化学工場のガス漏れで11人死亡、数百人が入院 インド

化学工場のガス漏れで11人死亡、インド

(CNN) インド南部アンドラプラデシュ州にある韓国LG系のLGポリマーズの化学工場で7日、ガス漏れが発生し、当局によると少なくとも11人が死亡、数百人が入院した。

現場の映像には、地面に倒れて意識を失った状態の人々が映っている。中にはひっくり返ったオートバイや車両のすぐ近くに横たわる人もいる。

当該の工場は3000~4000人が暮らす村の近くに位置する。州の災害対策部隊の責任者によると、ガスは工場の煙突から漏れた後、風に乗って周囲に運ばれた。影響を受けた地域の住民は1万人に上り、約5000人が避難を余儀なくされたという。

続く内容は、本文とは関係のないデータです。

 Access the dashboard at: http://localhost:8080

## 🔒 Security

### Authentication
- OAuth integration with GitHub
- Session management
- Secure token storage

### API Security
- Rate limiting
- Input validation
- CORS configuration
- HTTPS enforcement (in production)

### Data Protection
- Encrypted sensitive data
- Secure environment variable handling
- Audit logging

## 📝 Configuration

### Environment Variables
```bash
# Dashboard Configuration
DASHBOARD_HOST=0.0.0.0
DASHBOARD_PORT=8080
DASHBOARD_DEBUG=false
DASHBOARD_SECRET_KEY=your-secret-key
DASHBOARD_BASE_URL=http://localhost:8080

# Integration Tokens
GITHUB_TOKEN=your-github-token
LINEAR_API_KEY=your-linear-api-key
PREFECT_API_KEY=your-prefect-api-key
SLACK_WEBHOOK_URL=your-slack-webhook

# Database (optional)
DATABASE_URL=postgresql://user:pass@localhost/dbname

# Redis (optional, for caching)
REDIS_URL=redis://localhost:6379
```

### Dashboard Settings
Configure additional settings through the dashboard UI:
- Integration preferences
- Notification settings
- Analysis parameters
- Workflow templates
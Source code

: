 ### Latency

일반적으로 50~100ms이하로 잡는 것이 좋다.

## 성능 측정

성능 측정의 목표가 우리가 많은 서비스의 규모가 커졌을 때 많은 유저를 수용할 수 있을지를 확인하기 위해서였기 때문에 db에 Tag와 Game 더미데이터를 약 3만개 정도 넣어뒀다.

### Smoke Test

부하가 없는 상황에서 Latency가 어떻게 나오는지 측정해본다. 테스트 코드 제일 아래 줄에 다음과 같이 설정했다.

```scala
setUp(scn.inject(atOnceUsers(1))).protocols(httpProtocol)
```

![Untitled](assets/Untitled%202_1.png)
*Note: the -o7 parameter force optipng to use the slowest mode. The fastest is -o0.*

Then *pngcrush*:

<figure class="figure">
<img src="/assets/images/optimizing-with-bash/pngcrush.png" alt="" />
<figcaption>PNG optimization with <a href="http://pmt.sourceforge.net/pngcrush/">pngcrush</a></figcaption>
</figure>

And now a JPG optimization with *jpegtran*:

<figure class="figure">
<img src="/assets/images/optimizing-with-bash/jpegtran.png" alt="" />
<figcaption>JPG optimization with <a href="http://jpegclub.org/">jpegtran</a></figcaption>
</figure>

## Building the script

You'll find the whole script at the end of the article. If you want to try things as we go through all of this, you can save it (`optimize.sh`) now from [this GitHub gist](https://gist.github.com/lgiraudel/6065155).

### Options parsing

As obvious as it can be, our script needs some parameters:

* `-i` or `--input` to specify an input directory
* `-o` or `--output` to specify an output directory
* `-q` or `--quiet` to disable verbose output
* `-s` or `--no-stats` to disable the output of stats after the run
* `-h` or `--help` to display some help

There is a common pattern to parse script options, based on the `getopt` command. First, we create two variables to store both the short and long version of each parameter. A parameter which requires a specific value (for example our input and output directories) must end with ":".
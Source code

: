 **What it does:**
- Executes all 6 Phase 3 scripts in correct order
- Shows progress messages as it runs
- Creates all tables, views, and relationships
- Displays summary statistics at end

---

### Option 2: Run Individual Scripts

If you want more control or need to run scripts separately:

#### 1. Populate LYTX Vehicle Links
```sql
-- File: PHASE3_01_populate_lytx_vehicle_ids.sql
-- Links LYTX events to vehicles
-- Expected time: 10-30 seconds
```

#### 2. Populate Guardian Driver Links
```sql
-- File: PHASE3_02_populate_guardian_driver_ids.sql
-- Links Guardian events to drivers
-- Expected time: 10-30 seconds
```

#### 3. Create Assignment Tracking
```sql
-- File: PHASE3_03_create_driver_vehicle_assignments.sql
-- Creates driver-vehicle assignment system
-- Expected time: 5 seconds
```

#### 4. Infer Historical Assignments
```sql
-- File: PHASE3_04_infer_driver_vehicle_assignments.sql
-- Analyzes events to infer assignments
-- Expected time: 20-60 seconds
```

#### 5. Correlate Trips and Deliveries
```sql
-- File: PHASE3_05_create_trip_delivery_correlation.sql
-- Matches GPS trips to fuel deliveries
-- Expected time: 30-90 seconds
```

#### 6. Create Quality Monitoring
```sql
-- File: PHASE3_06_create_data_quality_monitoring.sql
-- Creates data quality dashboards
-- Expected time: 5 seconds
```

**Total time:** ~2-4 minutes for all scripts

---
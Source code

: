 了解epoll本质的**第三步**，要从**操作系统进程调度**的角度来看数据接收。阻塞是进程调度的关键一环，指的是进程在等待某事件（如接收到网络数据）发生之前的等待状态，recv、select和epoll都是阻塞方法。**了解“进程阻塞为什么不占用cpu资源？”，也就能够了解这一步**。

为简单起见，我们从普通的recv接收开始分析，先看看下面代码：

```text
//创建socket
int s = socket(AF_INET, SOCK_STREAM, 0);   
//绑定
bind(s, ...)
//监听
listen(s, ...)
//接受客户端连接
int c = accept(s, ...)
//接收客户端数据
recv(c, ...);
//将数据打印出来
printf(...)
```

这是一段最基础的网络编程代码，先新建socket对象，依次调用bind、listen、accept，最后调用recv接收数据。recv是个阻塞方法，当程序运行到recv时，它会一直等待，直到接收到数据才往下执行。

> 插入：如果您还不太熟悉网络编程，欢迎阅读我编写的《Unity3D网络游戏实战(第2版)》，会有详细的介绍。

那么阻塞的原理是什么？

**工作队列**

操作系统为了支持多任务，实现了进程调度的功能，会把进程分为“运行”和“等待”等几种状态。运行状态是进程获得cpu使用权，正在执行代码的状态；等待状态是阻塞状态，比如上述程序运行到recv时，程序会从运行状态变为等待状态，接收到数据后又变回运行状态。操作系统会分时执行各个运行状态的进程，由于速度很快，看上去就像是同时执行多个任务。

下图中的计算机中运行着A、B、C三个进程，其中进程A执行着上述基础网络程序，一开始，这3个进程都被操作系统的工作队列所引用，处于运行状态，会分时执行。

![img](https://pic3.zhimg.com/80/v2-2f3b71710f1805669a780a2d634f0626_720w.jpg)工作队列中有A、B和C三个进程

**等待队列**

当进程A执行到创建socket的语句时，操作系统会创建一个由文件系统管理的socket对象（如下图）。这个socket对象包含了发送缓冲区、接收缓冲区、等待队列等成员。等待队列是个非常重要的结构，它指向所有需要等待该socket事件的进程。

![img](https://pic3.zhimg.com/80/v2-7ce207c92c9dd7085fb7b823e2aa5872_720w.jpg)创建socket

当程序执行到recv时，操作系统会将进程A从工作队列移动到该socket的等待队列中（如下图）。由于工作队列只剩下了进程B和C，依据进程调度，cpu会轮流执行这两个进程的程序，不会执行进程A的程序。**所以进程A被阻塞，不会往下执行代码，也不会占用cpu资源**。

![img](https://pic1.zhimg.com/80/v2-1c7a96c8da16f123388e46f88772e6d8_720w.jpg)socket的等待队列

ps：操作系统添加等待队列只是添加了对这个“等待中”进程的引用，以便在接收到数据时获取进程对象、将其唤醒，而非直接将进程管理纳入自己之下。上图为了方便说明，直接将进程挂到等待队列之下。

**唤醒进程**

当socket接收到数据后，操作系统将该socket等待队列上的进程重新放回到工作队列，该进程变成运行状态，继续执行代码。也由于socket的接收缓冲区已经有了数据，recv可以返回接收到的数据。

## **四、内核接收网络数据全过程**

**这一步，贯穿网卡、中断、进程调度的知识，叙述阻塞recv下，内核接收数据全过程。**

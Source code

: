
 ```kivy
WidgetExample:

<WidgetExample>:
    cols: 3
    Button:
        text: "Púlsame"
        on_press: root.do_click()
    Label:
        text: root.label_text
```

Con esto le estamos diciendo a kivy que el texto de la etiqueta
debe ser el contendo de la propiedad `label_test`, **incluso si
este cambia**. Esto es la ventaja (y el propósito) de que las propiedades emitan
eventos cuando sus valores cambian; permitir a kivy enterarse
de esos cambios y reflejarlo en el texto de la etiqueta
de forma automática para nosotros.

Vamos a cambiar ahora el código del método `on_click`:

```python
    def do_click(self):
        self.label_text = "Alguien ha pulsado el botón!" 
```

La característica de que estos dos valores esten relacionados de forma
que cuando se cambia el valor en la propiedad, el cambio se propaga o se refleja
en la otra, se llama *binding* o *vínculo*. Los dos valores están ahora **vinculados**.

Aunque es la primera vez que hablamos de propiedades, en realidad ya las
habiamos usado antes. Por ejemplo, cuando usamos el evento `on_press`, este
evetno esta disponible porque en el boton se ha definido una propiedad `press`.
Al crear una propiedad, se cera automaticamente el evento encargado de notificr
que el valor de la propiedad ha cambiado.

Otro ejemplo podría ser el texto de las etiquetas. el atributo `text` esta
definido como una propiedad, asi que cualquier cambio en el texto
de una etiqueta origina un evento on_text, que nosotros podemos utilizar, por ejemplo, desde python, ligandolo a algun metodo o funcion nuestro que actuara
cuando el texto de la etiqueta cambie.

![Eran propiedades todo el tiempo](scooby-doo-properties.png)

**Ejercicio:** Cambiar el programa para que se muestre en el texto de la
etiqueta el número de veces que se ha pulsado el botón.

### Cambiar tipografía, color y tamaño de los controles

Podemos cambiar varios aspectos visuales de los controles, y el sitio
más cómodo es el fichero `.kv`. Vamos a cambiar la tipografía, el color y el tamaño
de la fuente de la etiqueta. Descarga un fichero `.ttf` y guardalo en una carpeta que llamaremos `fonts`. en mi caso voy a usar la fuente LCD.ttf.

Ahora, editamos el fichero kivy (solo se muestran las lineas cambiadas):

工場のガス漏れ発生を受けて避難する人々/-/AFP/AFP via Getty Images
工場のガス漏れ発生を受けて避難する人々/-/AFP/AFP via Getty Images

警察によると少なくとも285人が入院した。病院への搬送には救急車、警察車両、州の派遣したバスなどを使用した。道路は自力で工場から離れようとする人たちであふれ、けが人や意識不明の人を抱えて走る人も大勢いた。

警察は救急活動の終了を発表。ガス漏れはすでに封じ込められていることを確認した。

ガス漏れの原因は現時点でわかっていないが、工場は新型コロナウイルス感染拡大に伴う封鎖措置のため最近まで閉鎖されていた。措置の緩和を受け、再稼働の手順を進めていたところガス漏れが発生したとみられている。

漏れたのは可燃性液体のスチレンから発生したガスとされる。スチレンはスチロール樹脂や繊維ガラス、ゴムなど様々な工業製品の材料になる。